Nach Tische fuhren wir die Ufer des Zuger See's entlang; indem wir der Straße um den Fuß des Rigikegels folgten, und unmittelbar unter der Stelle uns befanden, wo dem Reisenden der erhebende Anblick so vieles Schönen zu Theil wird, wo von ich Ihnen früher schon so Manches erzählt habe. Dieses war die anmuthigste Fahrt, die wir bis dahin in der Schweiz erlebten. Ganz nahe zu unserer Rechten hatten wir das Wasser, und zu unserer Linken befanden wir uns völlig abgesperrt durch die steile Berghöhe, bis wir endlich an einer Bucht des Luzerner See's bei Küstnacht herauskamen, nachdem wir auf vier Seiten von Bergen eingeschlossen, die hohle Gasse hindurch waren. Abermals überfiel uns die Nacht, während wir die schöne Landstrecke, welche die Bucht von Küstnacht vom untern Ende des See's abschneidet, durchfuhren; weil aber die Straße vortrefflich gebahnt war, so trabten wir ohne alle Besorgniß weiter, bis wir um neun Uhr in der Stadt Luzern vor unserm Absteigequartier anhielten.

Da am nächstfolgenden Tage das Wetter außerordentlich schön war, so wurde François mit der Reisekutsche und unserem Gepäck auf dem Wege nach Bern weiter geschickt; wir mietheten dagegen ein Boot nach Alpnach, und versahen uns mit einem Führer. Um elf Uhr bestiegen wir unsern Kahn, und schifften zwischen den lieblich grünenden Ufern, von Landhäusern besäumt, bis zu dem Arm des See's, der in südwestlicher Richtung sich ausdehnt. Da faßte uns ein herrlicher Luftzug, und mit aufgespanntem Segel glitten wir flüchtig durch die Wogen, und legten acht (englische) Meilen in der Stunde zurück. Einige mal überraschte der Wind uns mit solcher Stärke, daran uns erinnernd, wie viel Vorsicht auf einem Gewässer nöthig ist, das von so vielen steilen Felsenmassen umgeben ist. Wir erreichten den einsamen Thurm von Stanzstadt mit Windesschnelle, und in weniger als zwei Stunden, nachdem wir ins Boot gestiegen, befanden wir uns bereits vor Alpnach.

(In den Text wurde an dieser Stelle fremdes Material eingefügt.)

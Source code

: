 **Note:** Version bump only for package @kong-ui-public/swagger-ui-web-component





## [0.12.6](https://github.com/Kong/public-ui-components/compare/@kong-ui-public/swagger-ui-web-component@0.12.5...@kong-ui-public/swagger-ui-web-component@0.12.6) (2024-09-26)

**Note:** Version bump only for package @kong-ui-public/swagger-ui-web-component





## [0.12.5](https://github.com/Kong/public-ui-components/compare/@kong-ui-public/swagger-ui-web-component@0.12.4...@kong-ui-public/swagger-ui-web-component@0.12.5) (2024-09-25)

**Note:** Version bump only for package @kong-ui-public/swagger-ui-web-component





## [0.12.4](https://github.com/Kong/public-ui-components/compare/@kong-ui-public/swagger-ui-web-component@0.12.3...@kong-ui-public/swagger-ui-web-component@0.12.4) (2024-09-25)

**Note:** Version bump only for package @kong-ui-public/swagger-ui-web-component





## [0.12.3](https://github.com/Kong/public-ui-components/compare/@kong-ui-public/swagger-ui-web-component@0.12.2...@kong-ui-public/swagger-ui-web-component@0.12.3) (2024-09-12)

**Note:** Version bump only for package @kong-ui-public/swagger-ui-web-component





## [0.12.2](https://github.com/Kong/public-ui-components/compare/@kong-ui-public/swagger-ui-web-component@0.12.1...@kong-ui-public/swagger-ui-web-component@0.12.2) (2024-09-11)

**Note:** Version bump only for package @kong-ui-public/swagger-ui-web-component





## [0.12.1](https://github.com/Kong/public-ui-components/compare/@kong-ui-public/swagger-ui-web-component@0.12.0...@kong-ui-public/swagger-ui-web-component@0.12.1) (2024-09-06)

Hier nahmen wir zwei landesübliche Wägeli und fuhren weiter. Unser Weg führte uns durch Sarnen, wo meine Reisegesellschaft, die die Gegend von Unterwalden noch nicht gesehen hatten, stille hielten, um die Sehenswürdigkeiten in Augenschein zu nehmen. Ich will Sie nicht mit der Wiederholung von Dingen, die ich Ihnen bereits früher beschrieben habe, aufhalten; sondern unserem Ruheplatze für die nächste Nacht zueilen. Als wir den Fuß der Felsen erreichten, welche den natürlichen Damm bilden, der den Luzerner See einfaßt, stiegen P – – und ich aus, und gingen zu Fuße voraus. Da der Weg bergan nur kurz war, so kamen wir so weit voraus, daß wir das obere Ende des kleinen Wasserspiegels im Abstande von einer Stunde Weges erreichten, ehe die übrigen uns einholten; und als wir wieder zusammentrafen, tauschten wir gegeneinander unsere freudigen Ausrufungen des Entzückens aus über die bezaubernden Schönheiten dieser Stelle. Ich erinnere mich keines ungetrübteren Genusses reiner Freude, als die mir dieser Augenblick gewährte, wo alle um mich mit meinen Empfindungen übereinstimmten.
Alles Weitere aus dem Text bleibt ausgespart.